__Exercise brief__
Each line below that contains "Spark" should be counted; give the total alone.

Saved entries:
· · · · ·

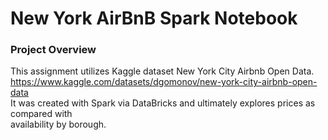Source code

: # New York AirBnB Spark Notebook <br>

### Project Overview <br>
This assignment utilizes Kaggle dataset New York City Airbnb Open Data.<br>
https://www.kaggle.com/datasets/dgomonov/new-york-city-airbnb-open-data<br>
It was created with Spark via DataBricks and ultimately explores prices as compared with <br>
availability by borough. 

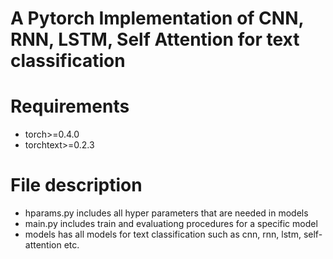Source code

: # A Pytorch Implementation of CNN, RNN, LSTM, Self Attention for text classification

# Requirements
<ul>
<li>torch>=0.4.0</li>
<li>torchtext>=0.2.3</li>
</ul>

# File description
<ul>
<li>hparams.py includes all hyper parameters that are needed in models</li>
<li>main.py includes train and evaluationg procedures for a specific model</li>
<li>models has all models for text classification such as cnn, rnn, lstm, self-attention etc.</li>
</ul>

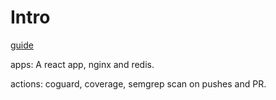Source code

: # Intro

[guide](https://www.coguard.io/post/ci-cd-pipeline)

apps: A react app, nginx and redis.

actions: coguard, coverage, semgrep scan on pushes and PR.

· · · · ·

__Your response__
2